START Data section

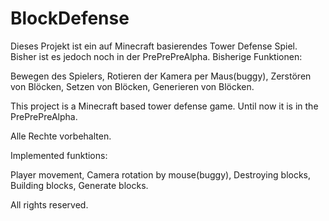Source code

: BlockDefense
============

Dieses Projekt ist ein auf Minecraft basierendes Tower Defense Spiel. Bisher ist es jedoch noch in der PrePrePreAlpha. Bisherige Funktionen:

Bewegen des Spielers, Rotieren der Kamera per Maus(buggy), Zerstören von Blöcken, Setzen von Blöcken, Generieren von Blöcken.

This project is a Minecraft based tower defense game. Until now it is in the PrePrePreAlpha.

Alle Rechte vorbehalten.

Implemented funktions:

Player movement, Camera rotation by mouse(buggy), Destroying blocks, Building blocks, Generate blocks.

All rights reserved.
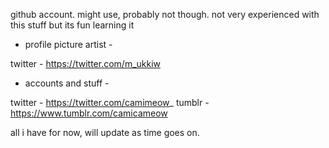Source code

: github account. might use, probably not though. not very experienced with this stuff but its fun learning it

- profile picture artist -

twitter - https://twitter.com/m_ukkiw

- accounts and stuff -

twitter - https://twitter.com/camimeow_
tumblr - https://www.tumblr.com/camicameow

all i have for now, will update as time goes on.
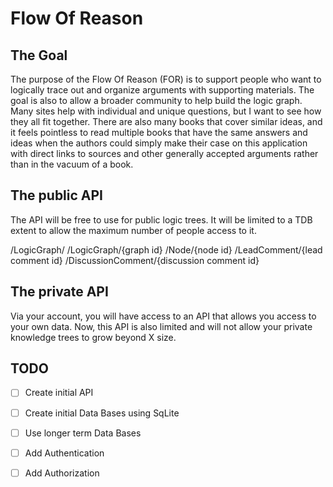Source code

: # Flow Of Reason

## The Goal

The purpose of the Flow Of Reason (FOR) is to support people who want to logically trace out and organize arguments 
with supporting materials. The goal is also to allow a broader community to help build the logic graph. 
Many sites help with individual and unique questions, but I want to see how they all fit together.
There are also many books that cover similar ideas, and it feels pointless to read multiple books that have the 
same answers and ideas when the authors could simply make their case on this application with direct links to sources
and other generally accepted arguments rather than in the vacuum of a book.

## The public API

The API will be free to use for public logic trees. It will be limited to a TDB extent to allow the maximum number of
people access to it.

/LogicGraph/
/LogicGraph/{graph id}
/Node/{node id}
/LeadComment/{lead comment id}
/DiscussionComment/{discussion comment id}


## The private API

Via your account, you will have access to an API that allows you access to your own data. Now, this API is also
limited and will not allow your private knowledge trees to grow beyond X size.

## TODO

- [ ] Create initial API
- [ ] Create initial Data Bases using SqLite
- [ ] Use longer term Data Bases
- [ ] Add Authentication
- [ ] Add Authorization

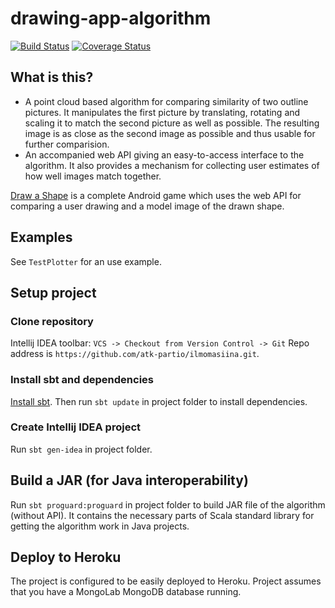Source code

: # drawing-app-algorithm

[![Build Status](https://travis-ci.org/attrck/drawing-app-algorithm.svg?branch=master)](https://travis-ci.org/attrck/drawing-app-algorithm) [![Coverage Status](https://img.shields.io/coveralls/attrck/drawing-app-algorithm.svg)](https://coveralls.io/r/attrck/drawing-app-algorithm)

## What is this?

* A point cloud based algorithm for comparing similarity of two outline pictures. It manipulates the first picture by translating, rotating and scaling it to match the second picture as well as possible. The resulting  image is as close as the second image as possible and thus usable for further comparision.
* An accompanied web API giving an easy-to-access interface to the algorithm. It also provides a mechanism for collecting user estimates of how well images match together.

[Draw a Shape](https://github.com/attrck/drawing-app) is a complete Android game which uses the web API for comparing a user drawing and a model image of the drawn shape.

## Examples

See `TestPlotter` for an use example.

## Setup project

### Clone repository

Intellij IDEA toolbar: `VCS -> Checkout from Version Control -> Git` Repo address is `https://github.com/atk-partio/ilmomasiina.git`.

### Install sbt and dependencies

[Install sbt](http://www.scala-sbt.org/0.13/tutorial/Setup.html). Then run `sbt update` in project folder to install dependencies.

### Create Intellij IDEA project

Run `sbt gen-idea` in project folder.

## Build a JAR (for Java interoperability)

Run `sbt proguard:proguard` in project folder to build JAR file of the algorithm (without API). It contains the necessary parts of Scala standard library for getting the algorithm work in Java projects.

## Deploy to Heroku

The project is configured to be easily deployed to Heroku. Project assumes that you have a MongoLab MongoDB database running.
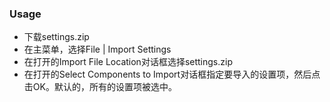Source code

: ### Usage
- 下载settings.zip
- 在主菜单，选择File | Import Settings
- 在打开的Import File Location对话框选择settings.zip
- 在打开的Select Components to Import对话框指定要导入的设置项，然后点击OK。默认的，所有的设置项被选中。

END Data section

A single number is the whole answer: the tally of lines above that contain "together".

2